Solomon: Look, it's the final fencing match. He's about to face Raphael.

A masked, armored angel appears on the screen.

The opponents salute each other, and the replay switches to slow motion.

Satan: Raphael opens with a feint, which is parried. The demon counterattacks, and Raphael beats his blade away, following with another feint...

This is the first time the duel lasts longer than a single exchange.

Asmodeus: Raphael is so forceful and cunning. It turns me on.

It's true. The angel champion possesses a distinct style that is a combination of brutal and deceitful. He steadily pushes the demon back, and suddenly, he lunges forward.

I watch in wonder as the demon leaps up in the air, Raphael's rapier passing right under his legs, and the demon's own rapier bends like a whip, the point of it striking Raphael in the back.

Satan: The demon scores a fatal touch!

Asmodeus: Whoa, look at that leap!

I'm telling you, demons are something else. I doubt very much that a human could pull off such a stunt.

The referee signals the end of the match, and declares the demon's victory.

The opponents begin walking away to their respective tents.

Suddenly, Raphael turns around, and raises his hand.

MC: !

There is a flash of white light.

MC: !!

The light fades away slowly. I can see the faint outlines of the two opponents, standing still.

The picture is blurry. The Celestial light is interfering with the clarity of the record.

MC: What just happened?

Solomon: Raphael used his ability, Brilliant Storm.

Solomon: He struck the demon's right arm, paralyzing it.

Solomon: This is a debilitating spell which is going to last a while. It caused the demon to temporarily lose the use of his right arm.

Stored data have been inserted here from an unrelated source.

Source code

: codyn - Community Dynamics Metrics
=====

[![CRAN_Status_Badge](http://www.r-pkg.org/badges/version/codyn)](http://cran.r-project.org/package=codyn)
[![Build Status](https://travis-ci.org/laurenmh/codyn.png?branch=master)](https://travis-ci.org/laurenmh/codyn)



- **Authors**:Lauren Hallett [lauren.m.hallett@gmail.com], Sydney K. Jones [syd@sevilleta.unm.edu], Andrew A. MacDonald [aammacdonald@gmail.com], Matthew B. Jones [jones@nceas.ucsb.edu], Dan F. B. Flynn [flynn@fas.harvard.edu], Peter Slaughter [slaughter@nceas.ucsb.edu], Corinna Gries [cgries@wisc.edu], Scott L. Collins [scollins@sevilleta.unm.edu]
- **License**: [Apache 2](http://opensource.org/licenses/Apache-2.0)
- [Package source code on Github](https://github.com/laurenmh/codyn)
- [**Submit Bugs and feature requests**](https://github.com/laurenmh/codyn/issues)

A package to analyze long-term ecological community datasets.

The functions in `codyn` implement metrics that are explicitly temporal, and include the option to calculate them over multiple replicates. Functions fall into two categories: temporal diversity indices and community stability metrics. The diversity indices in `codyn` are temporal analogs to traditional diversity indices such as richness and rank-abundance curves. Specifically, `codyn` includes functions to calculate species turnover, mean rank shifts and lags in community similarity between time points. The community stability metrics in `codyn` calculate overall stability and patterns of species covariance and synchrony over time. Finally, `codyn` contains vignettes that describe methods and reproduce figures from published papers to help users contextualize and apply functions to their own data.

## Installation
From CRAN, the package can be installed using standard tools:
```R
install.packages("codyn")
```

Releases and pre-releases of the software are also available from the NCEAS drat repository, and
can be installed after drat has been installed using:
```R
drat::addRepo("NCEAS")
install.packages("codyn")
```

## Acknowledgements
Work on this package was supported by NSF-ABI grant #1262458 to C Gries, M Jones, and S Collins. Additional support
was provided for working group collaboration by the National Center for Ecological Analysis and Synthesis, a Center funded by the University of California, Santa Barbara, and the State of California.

Solomon: You could say it's something like a Celestial poison.

MC: ...

Asmodeus: Huuh? I thought that using abilities was against the rules?

Satan: It's against the rules. Raphael receives an infraction card. This is his fifth card during this tournament, and he is disqualified immediately. All of his accumulated points are awarded to the demon challenger.

Asmodeus: Why did Raphael do it? He gained nothing from it. Is he being a sore loser?

Satan: That too. But his main goal must be to stop the demon challenger from progressing to the next stage, archery.

Asmodeus: Hmm. Of course, breaking the rules can be a viable strategy. The fact that infraction cards exist in the first place practically invites using this method. And I did expect this competition to turn into a mess.

Asmodeus: It's just, striking in the back after the duel is already over is... not a very typical behavior for an angel.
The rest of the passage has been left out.